How to use Google News Scraper - step by step
-
Create or log in to your Apify account
Access the actor from your Apify dashboard. -
Open Google News Scraper
Navigate to the “google-news-scraper” actor. -
Enter your input parameters
At minimum, provide query and maxItems. Optionally add gl, hl, lr, cr, time_period (and custom dates), nfpr, filter, and proxyConfiguration. -
Tune filters and locale
- Use gl (Google Country) and hl (UI Language) to localize results.
- Use lr and/or cr to limit results by language or country.
- Use time_period to constrain recency, including a custom date range.
-
Control result volume & behavior
- Set maxItems (100–5000).
- Toggle nfpr (exclude autocorrect) and filter (Similar/Omitted Results).
-
Start the run
The actor fetches Google News RSS data, applies retry logic and proxy fallback as needed, and writes items to the dataset in real time. -
Review and download your results
Open the run’s Dataset to view, filter, and export items as needed for your workflow.

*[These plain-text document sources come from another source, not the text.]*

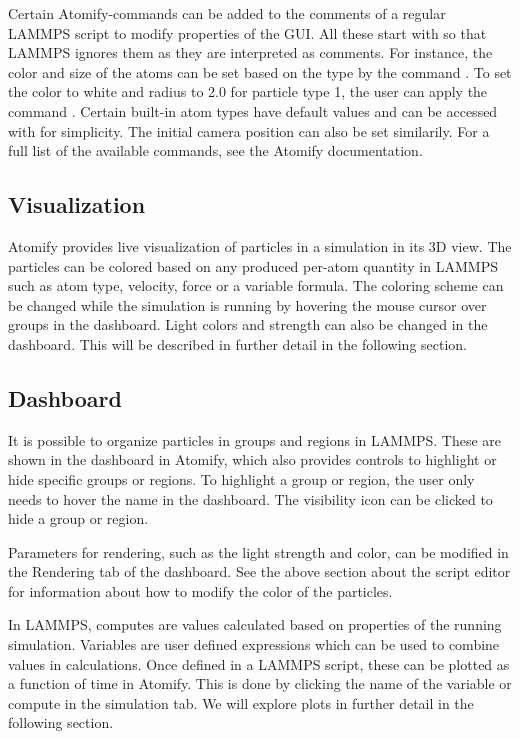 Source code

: \documentclass[aps,pre,twocolumn,letterpaper,floatfix,nofootinbib]{revtex4}
\begin{document}
Certain Atomify-commands can be added to the comments of a regular LAMMPS script
to modify properties of the GUI. All these start with \keys{\texttt{\#}} so that
LAMMPS ignores them as they are interpreted as comments.
For instance, the color and size of the atoms can be set based on the type by
the command .
To set the color to white and radius to 2.0 for particle type 1,
the user can apply the command . Certain built-in atom
types have default values and can be accessed with  for simplicity.
The initial camera position can also be set similarily.
For a full list of the available commands, see the Atomify documentation\cite{atomifydocumentation}.

\subsection{Visualization}

Atomify provides live visualization of particles in a simulation in its 3D view. 
The particles can be colored based on any produced per-atom quantity in LAMMPS such as
atom type, velocity, force or a variable formula.
The coloring scheme can be changed while the simulation is running by hovering
the mouse cursor over groups in the dashboard.
Light colors and strength can also be changed in the dashboard.
This will be described in further detail in the following section.

\subsection{Dashboard}

It is possible to organize particles in groups and regions in LAMMPS.
These are shown in the dashboard in Atomify, which also provides controls to
highlight or hide specific groups or regions.
To highlight a group or region, the user only needs to hover the name in the
dashboard.
The visibility icon can be clicked to hide a group or region.

Parameters for rendering, such as the light strength and color,
can be modified in the Rendering tab of the dashboard.
See the above section about the script editor for information about how to
modify the color of the particles.

In LAMMPS, computes are values calculated based on properties of the running
simulation.
Variables are user defined expressions which can be used to combine values in
calculations.
Once defined in a LAMMPS script, these can be plotted as a function of time in
Atomify.
This is done by clicking the name of the variable or compute in the simulation
tab.
We will explore plots in further detail in the following section.
\end{document}
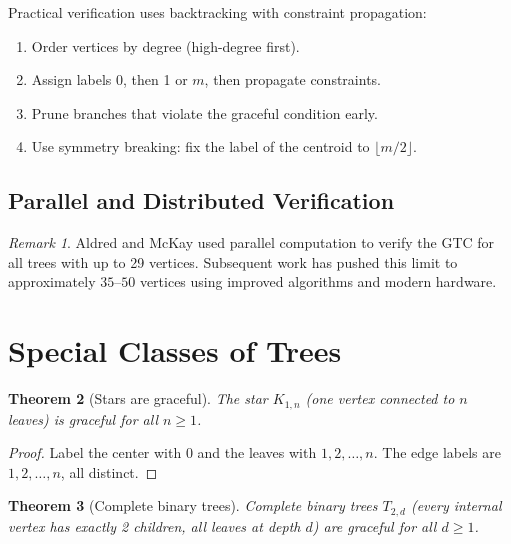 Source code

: \documentclass[12pt,a4paper]{amsart}
\newtheorem{theorem}{Theorem}[section]
\theoremstyle{definition}
\theoremstyle{remark}
\newtheorem{remark}[theorem]{Remark}
\begin{document}
Practical verification uses backtracking with constraint propagation:

\begin{enumerate}[label=(\arabic*)]
  \item Order vertices by degree (high-degree first).
  \item Assign labels 0, then 1 or $m$, then propagate constraints.
  \item Prune branches that violate the graceful condition early.
  \item Use symmetry breaking: fix the label of the centroid to $\lfloor m/2 \rfloor$.
\end{enumerate}

\subsection{Parallel and Distributed Verification}

\begin{remark}
Aldred and McKay \cite{AldredMcKay1998} used parallel computation to verify
the GTC for all trees with up to 29 vertices. Subsequent work has pushed this
limit to approximately $35$--$50$ vertices using improved algorithms and modern
hardware.
\end{remark}

\section{Special Classes of Trees}\label{sec:special}

\begin{theorem}[Stars are graceful]\label{thm:stars}
The star $K_{1,n}$ (one vertex connected to $n$ leaves) is graceful for all $n \geq 1$.
\end{theorem}

\begin{proof}
Label the center with $0$ and the leaves with $1, 2, \ldots, n$. The edge labels
are $1, 2, \ldots, n$, all distinct.
\end{proof}

\begin{theorem}[Complete binary trees]\label{thm:binary}
Complete binary trees $T_{2,d}$ (every internal vertex has exactly 2 children,
all leaves at depth $d$) are graceful for all $d \geq 1$.
\end{theorem}
\end{document}
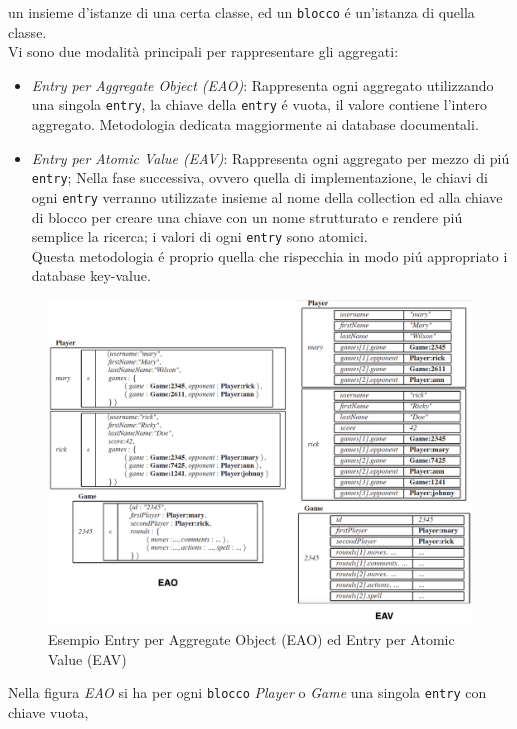 un insieme d'istanze di una certa classe, ed un \texttt{blocco} é un'istanza di quella classe.
\\
Vi sono due modalità principali per rappresentare gli aggregati:
\begin{itemize}
    \item \emph{Entry per Aggregate Object (EAO)}: Rappresenta ogni aggregato utilizzando una singola
    \texttt{entry}, la chiave della \texttt{entry} é vuota, il valore contiene l'intero aggregato.
    Metodologia dedicata maggiormente ai database documentali.
    \item \emph{Entry per Atomic Value (EAV)}: Rappresenta ogni aggregato per mezzo di piú \texttt{entry};
    Nella fase successiva, ovvero quella di implementazione, le chiavi di ogni \texttt{entry} verranno utilizzate
    insieme al nome della collection ed alla chiave di blocco per creare una chiave con un
    nome strutturato e rendere piú semplice la ricerca;
    i valori di ogni \texttt{entry} sono atomici.\\
    Questa metodologia é proprio quella che rispecchia in modo piú appropriato i database key-value.
\end{itemize}
\vspace{0.5cm}
\begin{figure}[H]
    \begin{center}
        \includegraphics[width=1\textwidth]{img/eao.eav}
    \end{center}
    \caption{Esempio Entry per Aggregate Object (EAO) ed Entry per Atomic Value (EAV)}
\end{figure}
Nella figura \emph{EAO} si ha per ogni \texttt{blocco} \emph{Player} o \emph{Game} una singola \texttt{entry} con chiave vuota,
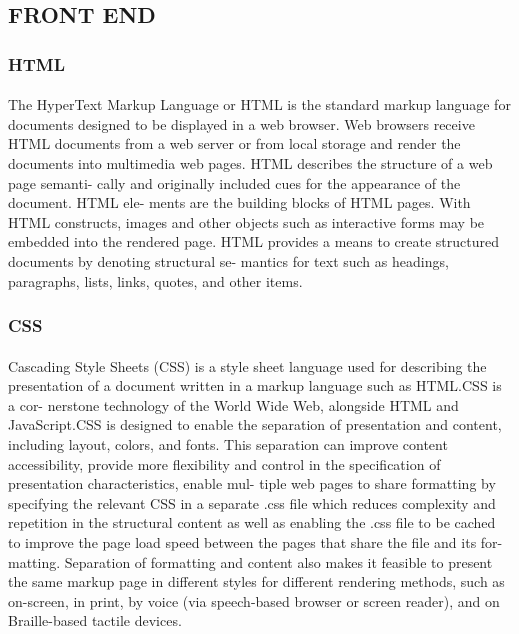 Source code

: \subsection{FRONT END}
\subsubsection{HTML}
\paragraph{} The HyperText Markup Language or HTML is the standard markup language for documents designed to be displayed in a web browser. Web browsers receive HTML documents from a web server or from local storage and render the documents into multimedia web pages. HTML describes the structure of a web page semanti- cally and originally included cues for the appearance of the document. HTML ele- ments are the building blocks of HTML pages. With HTML constructs, images and other objects such as interactive forms may be embedded into the rendered page. HTML provides a means to create structured documents by denoting structural se- mantics for text such as headings, paragraphs, lists, links, quotes, and other items.
\subsubsection{CSS}
\paragraph{} Cascading Style Sheets (CSS) is a style sheet language used for describing the presentation of a document written in a markup language such as HTML.CSS is a cor- nerstone technology of the World Wide Web, alongside HTML and JavaScript.CSS is designed to enable the separation of presentation and content, including layout, colors, and fonts. This separation can improve content accessibility, provide more flexibility and control in the specification of presentation characteristics, enable mul- tiple web pages to share formatting by specifying the relevant CSS in a separate .css file which reduces complexity and repetition in the structural content as well as enabling the .css file to be cached to improve the page load speed between the pages that share the file and its for- matting. Separation of formatting and content also makes it feasible to present the same markup page in different styles for different rendering methods, such as on-screen, in print, by voice (via speech-based browser or screen reader), and on Braille-based tactile devices.

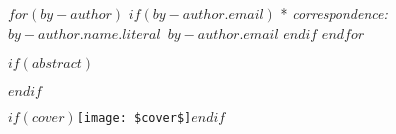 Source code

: \begin{minipage}[b][\textheight][s]{0.85\textwidth}
\vspace{1\baselineskip} 

$for(by-author)$
  $if(by-author.email)$
  * \textit{correspondence:}~$by-author.name.literal$~$by-author.email$
  $endif$
  $endfor$
  

$if(abstract)$
\begin{abstract}
$abstract$    
\end{abstract}
$endif$


\vfill

$if(cover)$\texttt{[image: \$cover\$]}$endif$
  
\vspace{0.1\textheight} 

\end{minipage} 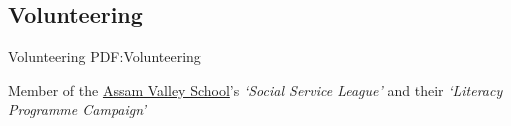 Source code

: \documentclass[a4paper,10pt,oneside]{article}
\begin{document}
\begin{body}
%
%
%

\section
{Volunteering}
{Volunteering}
{PDF:Volunteering}

Member of the \href{http://www.assamvalleyschool.com}{Assam Valley School}'s \textit{`Social Service League'} and their \textit{`Literacy Programme Campaign'}



%


\end{body}
\end{document}
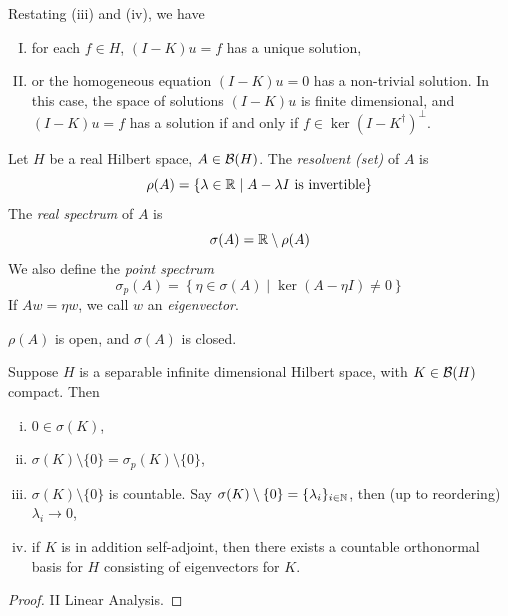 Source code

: \documentclass{article}
\begin{document}
Restating (iii) and (iv), we have
\begin{enumerate}[(I)]
    \item for each \(f \in H\), \((I - K)u = f\) has a unique solution,
    \item or the homogeneous equation \((I - K)u = 0\) has a non-trivial solution. In this case, the space of solutions \((I - K)u\) is finite dimensional, and \((I - K)u = f\) has a solution if and only if \(f \in \ker(I - K^\dagger)^\perp\).
\end{enumerate}

\begin{definition}
    Let \(H\) be a real Hilbert space, \(A \in \mcB(H)\). The \emph{resolvent (set)} of \(A\) is
    \[\rho(A) = \left\{\lambda \in \R \mid A - \lambda I \text{ is invertible}\right\}\]
    The \emph{real spectrum} of \(A\) is
    \[\sigma(A) = \R \setminus \rho(A)\]
    We also define the \emph{point spectrum}
    \[\sigma_p(A) = \left\{\eta \in \sigma(A) \mid \ker(A - \eta I) \ne 0\right\}\]
    If \(Aw = \eta w\), we call \(w\) an \emph{eigenvector}.
\end{definition}

\begin{remark}
    \(\rho(A)\) is open, and \(\sigma(A)\) is closed.
\end{remark}

\begin{theorem}
    \label{thm:compact-spectrum}
    Suppose \(H\) is a separable infinite dimensional Hilbert space, with \(K \in \mcB(H)\) compact. Then
    \begin{enumerate}[(i)]
        \item \(0 \in \sigma(K)\),
        \item \(\sigma(K) \setminus \{0\} = \sigma_p(K) \setminus \{0\}\),
        \item \(\sigma(K) \setminus \{0\}\) is countable. Say \(\sigma(K) \setminus \{0\} = \{\lambda_i\}_{i \in \N}\), then (up to reordering) \(\lambda_i \to 0\),
        \item if \(K\) is in addition self-adjoint, then there exists a countable orthonormal basis for \(H\) consisting of eigenvectors for \(K\).
    \end{enumerate}
\end{theorem}

\begin{proof}
    II Linear Analysis.
\end{proof}
\end{document}
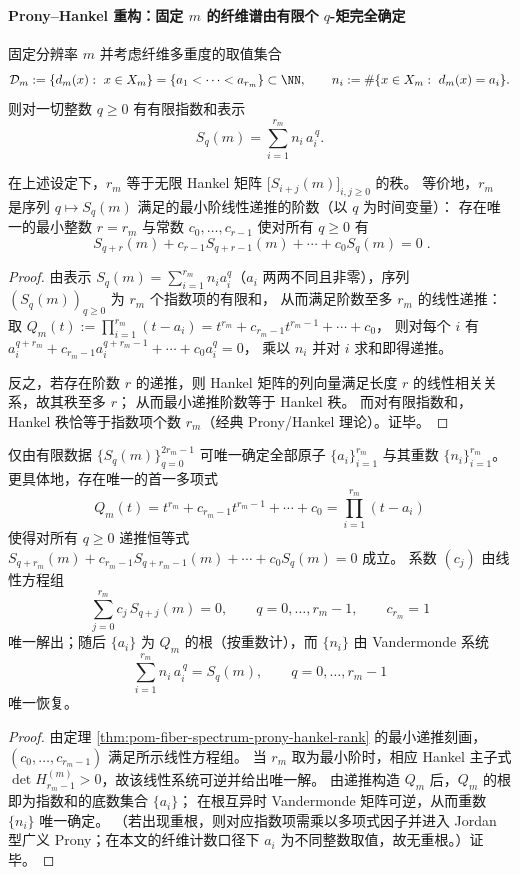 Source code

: \paragraph{Prony--Hankel 重构：固定 \(m\) 的纤维谱由有限个 \(q\)-矩完全确定}
固定分辨率 \(m\) 并考虑纤维多重度的取值集合
\[
\mathcal{D}_m:=\{d_m(x):\ x\in X_m\}=\{a_1<\cdots<a_{r_m}\}\subset\NN,
\qquad
n_i:=\#\{x\in X_m:\ d_m(x)=a_i\}.
\]
则对一切整数 \(q\ge 0\) 有有限指数和表示
\[
S_q(m)=\sum_{i=1}^{r_m} n_i\,a_i^{\,q}.
\]

\begin{theorem}\label{thm:pom-fiber-spectrum-prony-hankel-rank}
在上述设定下，\(r_m\) 等于无限 Hankel 矩阵 \(\bigl[S_{i+j}(m)\bigr]_{i,j\ge 0}\) 的秩。
等价地，\(r_m\) 是序列 \(q\mapsto S_q(m)\) 满足的最小阶线性递推的阶数（以 \(q\) 为时间变量）：
存在唯一的最小整数 \(r=r_m\) 与常数 \(c_0,\dots,c_{r-1}\) 使对所有 \(q\ge 0\) 有
\[
\boxed{\;
S_{q+r}(m)+c_{r-1}S_{q+r-1}(m)+\cdots+c_0 S_q(m)=0\; }.
\]
\end{theorem}
\begin{proof}
由表示 \(S_q(m)=\sum_{i=1}^{r_m}n_i a_i^q\)（\(a_i\) 两两不同且非零），序列 \((S_q(m))_{q\ge 0}\) 为 \(r_m\) 个指数项的有限和，
从而满足阶数至多 \(r_m\) 的线性递推：取
\(
Q_m(t):=\prod_{i=1}^{r_m}(t-a_i)=t^{r_m}+c_{r_m-1}t^{r_m-1}+\cdots+c_0
\)，
则对每个 \(i\) 有 \(a_i^{q+r_m}+c_{r_m-1}a_i^{q+r_m-1}+\cdots+c_0 a_i^q=0\)，
乘以 \(n_i\) 并对 \(i\) 求和即得递推。
\par
反之，若存在阶数 \(r\) 的递推，则 Hankel 矩阵的列向量满足长度 \(r\) 的线性相关关系，故其秩至多 \(r\)；
从而最小递推阶数等于 Hankel 秩。
而对有限指数和，Hankel 秩恰等于指数项个数 \(r_m\)（经典 Prony/Hankel 理论）。证毕。
\end{proof}

\begin{theorem}\label{thm:pom-fiber-spectrum-prony-hankel-2r-reconstruction}
仅由有限数据 \(\{S_q(m)\}_{q=0}^{2r_m-1}\) 可唯一确定全部原子 \(\{a_i\}_{i=1}^{r_m}\) 与其重数 \(\{n_i\}_{i=1}^{r_m}\)。
更具体地，存在唯一的首一多项式
\[
Q_m(t)=t^{r_m}+c_{r_m-1}t^{r_m-1}+\cdots+c_0=\prod_{i=1}^{r_m}(t-a_i)
\]
使得对所有 \(q\ge 0\) 递推恒等式
\(
S_{q+r_m}(m)+c_{r_m-1}S_{q+r_m-1}(m)+\cdots+c_0S_q(m)=0
\)
成立。
系数 \((c_j)\) 由线性方程组
\[
\sum_{j=0}^{r_m} c_j\,S_{q+j}(m)=0,\qquad q=0,\dots,r_m-1,\qquad c_{r_m}=1
\]
唯一解出；随后 \(\{a_i\}\) 为 \(Q_m\) 的根（按重数计），而 \(\{n_i\}\) 由 Vandermonde 系统
\[
\sum_{i=1}^{r_m} n_i\,a_i^{\,q}=S_q(m),\qquad q=0,\dots,r_m-1
\]
唯一恢复。
\end{theorem}
\begin{proof}
由定理 \ref{thm:pom-fiber-spectrum-prony-hankel-rank} 的最小递推刻画，
\((c_0,\dots,c_{r_m-1})\) 满足所示线性方程组。
当 \(r_m\) 取为最小阶时，相应 Hankel 主子式 \(\det H^{(m)}_{r_m-1}>0\)，故该线性系统可逆并给出唯一解。
由递推构造 \(Q_m\) 后，\(Q_m\) 的根即为指数和的底数集合 \(\{a_i\}\)；
在根互异时 Vandermonde 矩阵可逆，从而重数 \(\{n_i\}\) 唯一确定。
（若出现重根，则对应指数项需乘以多项式因子并进入 Jordan 型广义 Prony；在本文的纤维计数口径下 \(a_i\) 为不同整数取值，故无重根。）证毕。
\end{proof}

Pro tip: For precise date windows, set time_period to custom and provide time_period_min/time_period_max in MM/DD/YYYY.
Use cases
| Use case name | Description |
|---|---|
| Media monitoring & alerts | Track breaking stories and publishers for your topics and brands with a real-time Google News scraper that saves structured articles continuously. |
| SEO & content planning | Identify trending topics and headlines to inform content calendars using consistent Google News headlines scraper output. |
| Competitive intelligence | Monitor competitors’ press coverage and announcements by filtering results with country/language parameters. |
| Market & financial tracking | Follow sector-specific news (e.g., “earnings”, “acquisition”) with time-based filters for last day/week. |
| Academic & policy research | Build structured corpora of articles for analysis using language-restricted results (lr) and region constraints (gl/cr). |
| Data pipelines & dashboards | Use the dataset output as a Google News API alternative to power dashboards and analytics without scraping browsers. |
Why choose Google News Scraper?
This production-ready Google News scraping tool combines precision, automation, and reliability.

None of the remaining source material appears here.